Inertial and deformability-based particles separations gradually attract more significant attentions. In this work, we present a hybrid chip by combining the advantages of inertial and deformability - based principle. The chip is a triplet parallelizing spiral inertial microfluidic chip interconnected with numerable tilted slits (Spiral-Slits Chip) for continuous separation of circulating tumor cells. Utilizing the inertial lift and viscous drag forces, different sized particles achieve different equilibrium at distinct streamlines of the spiral microchannel. Numerable tilted slits are organized along the flow direction. They frequently transport segregated streamline particles into a paralleled smaller microchannel. These frequent dragging results in the amount of certain sized particles in the original microchannel gradually and dramatically reduced.
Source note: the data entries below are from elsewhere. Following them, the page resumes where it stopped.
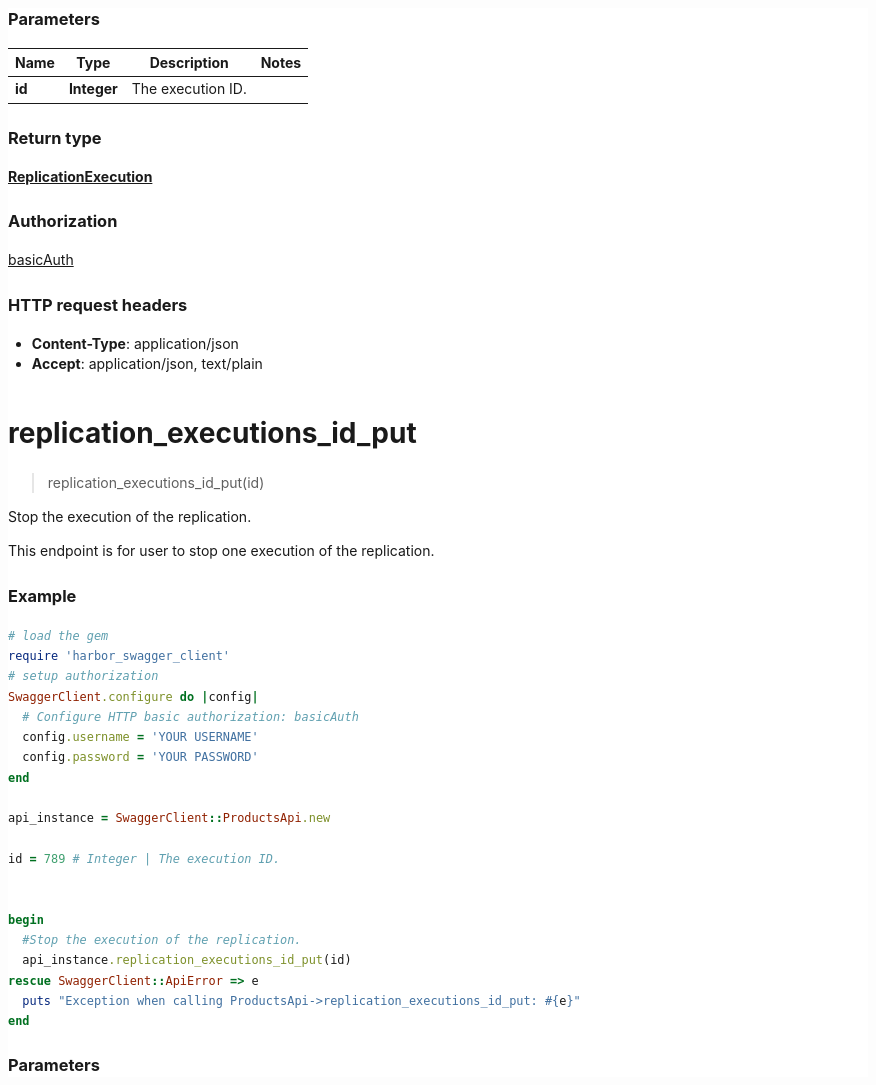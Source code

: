 ### Parameters

Name | Type | Description  | Notes
------------- | ------------- | ------------- | -------------
 **id** | **Integer**| The execution ID. | 

### Return type

[**ReplicationExecution**](ReplicationExecution.md)

### Authorization

[basicAuth](../README.md#basicAuth)

### HTTP request headers

 - **Content-Type**: application/json
 - **Accept**: application/json, text/plain



# **replication_executions_id_put**
> replication_executions_id_put(id)

Stop the execution of the replication.

This endpoint is for user to stop one execution of the replication. 

### Example
```ruby
# load the gem
require 'harbor_swagger_client'
# setup authorization
SwaggerClient.configure do |config|
  # Configure HTTP basic authorization: basicAuth
  config.username = 'YOUR USERNAME'
  config.password = 'YOUR PASSWORD'
end

api_instance = SwaggerClient::ProductsApi.new

id = 789 # Integer | The execution ID.


begin
  #Stop the execution of the replication.
  api_instance.replication_executions_id_put(id)
rescue SwaggerClient::ApiError => e
  puts "Exception when calling ProductsApi->replication_executions_id_put: #{e}"
end
```

### Parameters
Inertial separation of distinct sized particles could be achievable. Two arrays of numerable tilted slits function as bridges. This Spiral-Slits Chip could substitute for Red Blood Cells Lysis (RBCL) and is most effective for ultra-high throughput. The overall arrangement of this triplet parallelizing spiral inertial microfluidic reflects stable streamlines distribution in the first main microchannel. Combining with Ellipse filters, robust and reproducible capture of CTCs could be achieved at high flow rates. Optical absorption detection has been tentatively tested, and this could simplify the process.